KLAP: KYP lemma based low-rank approximation for $\mathcal{H}_2$-optimal passivation
Jonas Nicodemus, Matthias Voigt, Serkan Gugercin, Benjamin Unger
TL;DR
KLAP tackles the problem of making a non-passive, asymptotically stable LTI system passive while minimizing the $H_2$ distance to the original system. It leverages the Kalman–Yakubovich–Popov lemma in a low-rank parameterization derived from L and M matrices (with $D+D^\top=MM^\top$ and $C= B^\top \mathcal{L}^{-1}(-LL^\top) + ML^\top$) to explicitly describe all passive realizations.
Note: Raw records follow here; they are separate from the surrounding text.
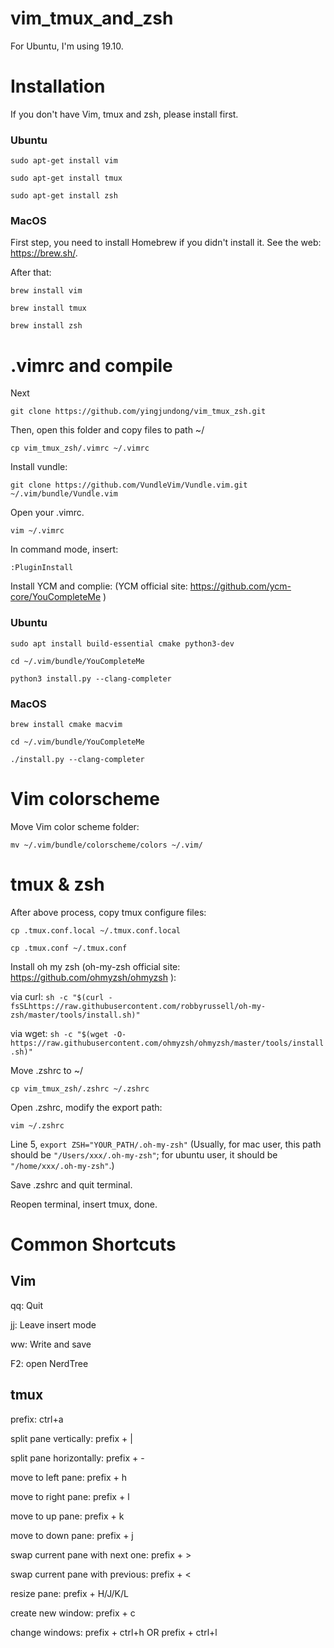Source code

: # vim_tmux_and_zsh
For Ubuntu, I'm using 19.10.

# Installation

If you don't have Vim, tmux and zsh, please install first.

### Ubuntu
`sudo apt-get install vim`

`sudo apt-get install tmux`

`sudo apt-get install zsh`

### MacOS

First step, you need to install Homebrew if you didn't install it. See the web: https://brew.sh/.

After that:

`brew install vim`

`brew install tmux`

`brew install zsh`

# .vimrc and compile

Next

`git clone https://github.com/yingjundong/vim_tmux_zsh.git`

Then, open this folder and copy files to path ~/

`cp vim_tmux_zsh/.vimrc ~/.vimrc`

Install vundle:

`git clone https://github.com/VundleVim/Vundle.vim.git ~/.vim/bundle/Vundle.vim`

Open your .vimrc.

`vim ~/.vimrc`

In command mode, insert:

`:PluginInstall`

Install YCM and complie: (YCM official site: https://github.com/ycm-core/YouCompleteMe )

### Ubuntu

`sudo apt install build-essential cmake python3-dev`

`cd ~/.vim/bundle/YouCompleteMe`

`python3 install.py --clang-completer`

### MacOS

`brew install cmake macvim`

`cd ~/.vim/bundle/YouCompleteMe`

`./install.py --clang-completer`

# Vim colorscheme

Move Vim color scheme folder:

`mv ~/.vim/bundle/colorscheme/colors ~/.vim/`

# tmux & zsh

After above process, copy tmux configure files:

`cp .tmux.conf.local ~/.tmux.conf.local`

`cp .tmux.conf ~/.tmux.conf`

Install oh my zsh (oh-my-zsh official site: https://github.com/ohmyzsh/ohmyzsh ):

via curl: `sh -c "$(curl -fsSLhttps://raw.githubusercontent.com/robbyrussell/oh-my-zsh/master/tools/install.sh)"`

via wget: `sh -c "$(wget -O- https://raw.githubusercontent.com/ohmyzsh/ohmyzsh/master/tools/install.sh)"`

Move .zshrc to ~/

`cp vim_tmux_zsh/.zshrc ~/.zshrc`

Open .zshrc, modify the export path:

`vim ~/.zshrc`

Line 5, `export ZSH="YOUR_PATH/.oh-my-zsh"` (Usually, for mac user, this path should be `"/Users/xxx/.oh-my-zsh"`; for ubuntu user, it should be `"/home/xxx/.oh-my-zsh"`.)

Save .zshrc and quit terminal.

Reopen terminal, insert tmux, done.

# Common Shortcuts

## Vim
qq: Quit

jj: Leave insert mode

ww: Write and save

F2: open NerdTree

## tmux

prefix: ctrl+a 

split pane vertically: prefix + |

split pane horizontally: prefix + -

move to left pane: prefix + h

move to right pane: prefix + l

move to up pane: prefix + k

move to down pane: prefix + j

swap current pane with next one: prefix + >

swap current pane with previous: prefix + <

resize pane: prefix + H/J/K/L

create new window: prefix + c

change windows: prefix + ctrl+h  OR prefix + ctrl+l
The $H_2$ optimization becomes an unconstrained problem in the decision variable $L$, with a computable gradient obtained via a Lyapunov-based auxiliary variable, ensuring differentiability and solvability; in the special case $M=0$ global optimality is guaranteed, while for $M\neq 0$ a practical criterion using extremal ARE solutions helps distinguish global from local minima. To cope with potential non-global minima, the authors introduce an initialization strategy based on ARE perturbations and a restart mechanism that robustly guides convergence to a near-global optimum. Numerical experiments on benchmarks up to size $n=800$ demonstrate substantial speedups over standard LMI-based passivation while achieving comparable or better $H_2$ accuracy.
Abstract
We present a novel passivity enforcement (passivation) method, called KLAP, for linear time-invariant systems based on the Kalman-Yakubovich-Popov (KYP) lemma and the closely related Lur'e equations. The passivation problem in our framework corresponds to finding a perturbation to a given non-passive system that renders the system passive while minimizing the $\mathcal{H}_2$ or frequency-weighted $\mathcal{H}_2$ distance between the original non-passive and the resulting passive system. We show that this problem can be formulated as an unconstrained optimization problem whose objective function can be differentiated efficiently even in large-scale settings. We show that any minimizer of the unconstrained problem yields the same passive system. Furthermore, we prove that, in the absence of a feedthrough term, every local minimizer is also a global minimizer. For cases involving a non-trivial feedthrough term, we analyze global minimizers in relation to the extremal solutions of the Lur'e equations, which can serve as tools for identifying local minima. To solve the resulting numerical optimization problem efficiently, we propose an initialization strategy based on modifying the feedthrough term and a restart strategy when it is likely that the optimization has converged to a non-global local minimum. Numerical examples illustrate the effectiveness of the proposed method.